Records excerpted from a collection
=======

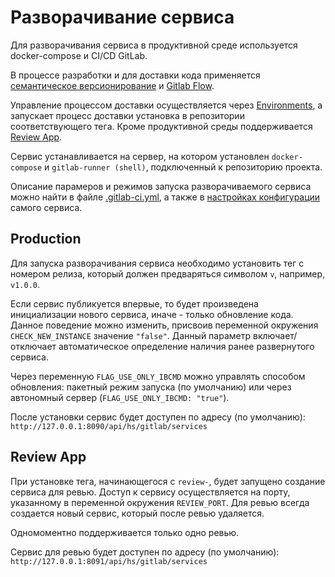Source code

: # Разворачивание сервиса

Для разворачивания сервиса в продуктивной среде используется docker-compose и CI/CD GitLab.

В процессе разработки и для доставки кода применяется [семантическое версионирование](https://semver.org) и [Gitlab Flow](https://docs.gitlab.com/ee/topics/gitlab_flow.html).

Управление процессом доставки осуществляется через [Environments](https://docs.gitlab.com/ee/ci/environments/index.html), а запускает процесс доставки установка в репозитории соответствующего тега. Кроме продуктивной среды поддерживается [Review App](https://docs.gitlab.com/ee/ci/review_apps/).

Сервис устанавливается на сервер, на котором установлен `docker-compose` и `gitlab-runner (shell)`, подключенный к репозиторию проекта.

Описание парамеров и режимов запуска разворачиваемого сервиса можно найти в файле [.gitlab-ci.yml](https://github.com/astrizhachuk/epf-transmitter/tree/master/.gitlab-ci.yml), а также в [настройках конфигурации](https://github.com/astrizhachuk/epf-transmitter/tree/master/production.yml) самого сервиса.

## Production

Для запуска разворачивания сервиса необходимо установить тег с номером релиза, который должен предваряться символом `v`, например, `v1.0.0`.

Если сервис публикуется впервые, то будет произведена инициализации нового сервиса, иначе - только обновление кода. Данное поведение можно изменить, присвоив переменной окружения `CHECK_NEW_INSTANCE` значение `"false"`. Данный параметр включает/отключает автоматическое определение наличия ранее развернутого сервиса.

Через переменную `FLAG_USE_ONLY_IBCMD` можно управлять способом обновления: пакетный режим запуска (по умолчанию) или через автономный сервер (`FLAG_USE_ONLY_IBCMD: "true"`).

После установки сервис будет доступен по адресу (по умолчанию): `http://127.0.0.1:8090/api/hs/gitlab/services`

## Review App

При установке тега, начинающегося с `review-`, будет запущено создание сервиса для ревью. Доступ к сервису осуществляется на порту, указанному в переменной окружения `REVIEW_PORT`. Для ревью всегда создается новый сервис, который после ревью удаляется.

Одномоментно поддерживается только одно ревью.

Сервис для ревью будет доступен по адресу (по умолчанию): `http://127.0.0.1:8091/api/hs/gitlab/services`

=======

DESCRIPTION OF THE TASK.
Each line from the one with "Одномоментно поддерживается только" through the end of the entries above is to be returned word for word. Nothing else belongs in the answer.

ANSWER TO THE EXERCISE.
Одномоментно поддерживается только одно ревью.

Сервис для ревью будет доступен по адресу (по умолчанию): `http://127.0.0.1:8091/api/hs/gitlab/services`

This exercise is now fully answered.